Dates read: July 17-20, 2017
Rating: 7/10
What is “women’s fiction”? It seems to mean mostly books written by women with a primarily female audience in mind. It concerns things like relationships and marriage, family and friendships. Basically, it treats women and the things that are important to many of us as serious topics worthy of literary output. But there’s an undeniable prejudice against women’s lit: books by and about women are considered books for women, while books by and about men are considered books for everyone. Women are asked to think critically and empathize with the viewpoints of men, and that’s great, but why isn’t the reverse true?
I started thinking about my own bias about female-driven books when I read Too Fat, Too Slutty, Too Loud a while back, and I resolved to do better. And so I picked up Melanie Gideon’s Valley of the Moon, a book about time travel with a romance element. The story is told in alternating viewpoint chapters: that of Joseph, living at the turn of the 20th century in Greengage, a kind of commune in the Bay Area, and that of Lux, a single mother of a biracial child living in 1975 San Francisco and working as a waitress to make ends meet. Joseph’s community in the Valley of the Moon experiences the earthquake that rocked San Francisco in 1906, but in a very different way: they find themselves surrounded by a thick, poisonous fog, cutting them off completely from the outside world. Until one day, when Lux walks out of the fog and into their lives.

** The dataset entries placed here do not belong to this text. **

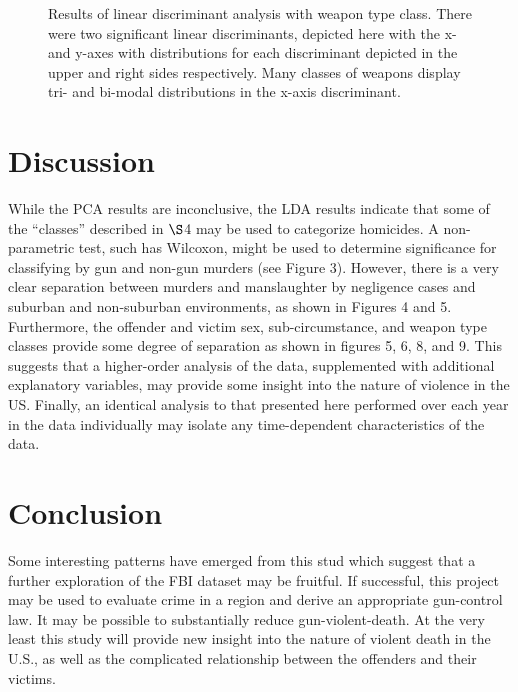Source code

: \documentclass{evanarticle}
\begin{document}
\begin{figure}[H]
  \caption{Results of linear discriminant analysis with weapon type class.  There were two significant linear discriminants, depicted here with the x- and y-axes with distributions for each discriminant depicted in the upper and right sides respectively.  Many classes of weapons display tri- and bi-modal distributions in the x-axis discriminant.}

\end{figure}

\newpage


\section{Discussion}

While the PCA results are inconclusive, the LDA results indicate that some of the ``classes'' described in $\S$4 may be used to categorize homicides.  A non-parametric test, such has Wilcoxon, might be used to determine significance for classifying by gun and non-gun murders (see Figure 3).  However, there is a very clear separation between murders and manslaughter by negligence cases and suburban and non-suburban environments, as shown in Figures 4 and 5.  Furthermore, the offender and victim sex, sub-circumstance, and weapon type classes provide some degree of separation as shown in figures 5, 6, 8, and 9.  This suggests that a higher-order analysis of the data, supplemented with additional explanatory variables, may provide some insight into the nature of violence in the US.  Finally, an identical analysis to that presented here performed over each year in the data individually may isolate any time-dependent characteristics of the data.

\section{Conclusion}

Some interesting patterns have emerged from this stud which suggest that a further exploration of the FBI dataset may be fruitful.  If successful, this project may be used to evaluate crime in a region and derive an appropriate gun-control law.  It may be possible to substantially reduce gun-violent-death.  At the very least this study will provide new insight into the nature of violent death in the U.S., as well as the complicated relationship between the offenders and their victims.

\printbibliography

\end{document}
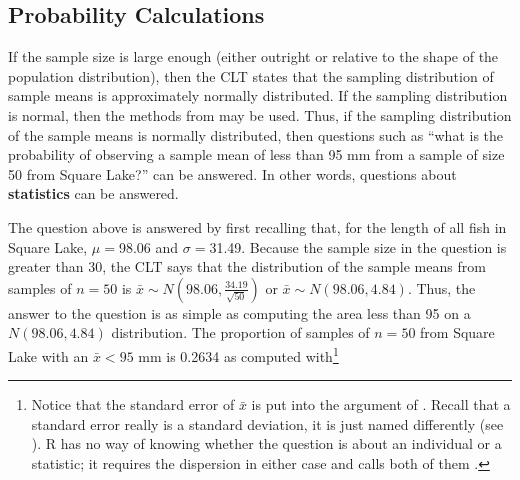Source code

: \documentclass[10pt,openany]{book}\usepackage[]{graphicx}\usepackage[]{color}
\begin{document}
\vspace{-24pt}
\subsection{Probability Calculations} \label{sect:sdprob} 
\vspace{-12pt}
If the sample size is large enough (either outright or relative to the shape of the population distribution), then the CLT states that the sampling distribution of sample means is approximately normally distributed.  If the sampling distribution is normal, then the methods from  may be used.  Thus, if the sampling distribution of the sample means is normally distributed, then questions such as ``what is the probability of observing a sample mean of less than 95 mm from a sample of size 50 from Square Lake?'' can be answered.  In other words, questions about \textbf{statistics} can be answered.

The question above is answered by first recalling that, for the length of all fish in Square Lake, $\mu=$98.06 and $\sigma=$31.49.  Because the sample size in the question is greater than 30, the CLT says that the distribution of the sample means from samples of $n=50$ is $\bar{x}\sim N(98.06,\frac{34.19}{\sqrt{50}})$ or $\bar{x}\sim N(98.06,4.84)$.  Thus, the answer to the question is as simple as computing the area less than 95 on a $N(98.06,4.84)$ distribution.  The proportion of samples of $n=50$ from Square Lake with an $\bar{x}<95$ mm is 0.2634  as computed with\footnote{Notice that the standard error of $\bar{x}$ is put into the  argument of .  Recall that a standard error really is a standard deviation, it is just named differently (see ).  R has no way of knowing whether the question is about an individual or a statistic; it requires the dispersion in either case and calls both of them .}
\end{document}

Lux, for her part, has just reluctantly shipped off her young son Benno to visit her estranged parents in New England for a month. She decides to go camp in the Valley of the Moon one night, and awakens to find herself surrounded by fog. She walks through, and meets Joseph, his wife Martha, his sister Fancy, and the rest of the people who make up Greengage. Joseph left his wealthy life in Europe and founded the community based on the principles his warm-hearted, egalitarian mother lived by: everyone works, and everyone’s work is valued. Lux finds herself enjoying her time in the past, and develops a rough estimate of how time passes in Greengage relative to the real world, allowing her to make periodic visits without being missed.
Well, mostly. Two major developments in the book stem from time working differently than it was “supposed” to. If you’re a reader who wants a logical explanation for the events of the books you read, this will likely be bothersome. But for me, I found it kind of refreshing that there was never any real attempt at an explanation of how or why the time travel happened or worked. It’s a device that can cause many a plot hole if there’s too strong an attempt to get into the mechanics of it, and I think that for all practical intents and purposes, you either have to buy into time travel in a story or put it down. Besides, Valley of the Moon isn’t trying to tell a story about particle physics or whatever it might be that would make time travel possible. It’s a story about two people, from two different times, building a connection.
The immediate comparison to be made for any time travel relationship story is The Time Traveler’s Wife. Which is a high bar to clear, because many people (myself included) really liked that book. And while this one isn’t as good, I was still surprised at how much I did enjoy it. It’s not the type of book I’m usually drawn to, but Gideon paints interesting, complex characters (particularly Lux) and tells a compelling story about them. I liked the way she handled the romance, neatly sidestepping the insta-love that drives me up the wall about a lot of books in the genre and instead giving it time to develop organically. I also liked that it wasn’t the most important element of the narrative: Lux’s relationships with her family, friends and co-workers, and her own personal development, are all given plenty of space to grow. This novel isn’t going to change anyone’s world, but it’s easy and pleasurable to read, and that’s what counts at the end of the day. I’d recommend it to anyone.
Tell me, blog friends…which genres do you shy away from that you think you should give another chance?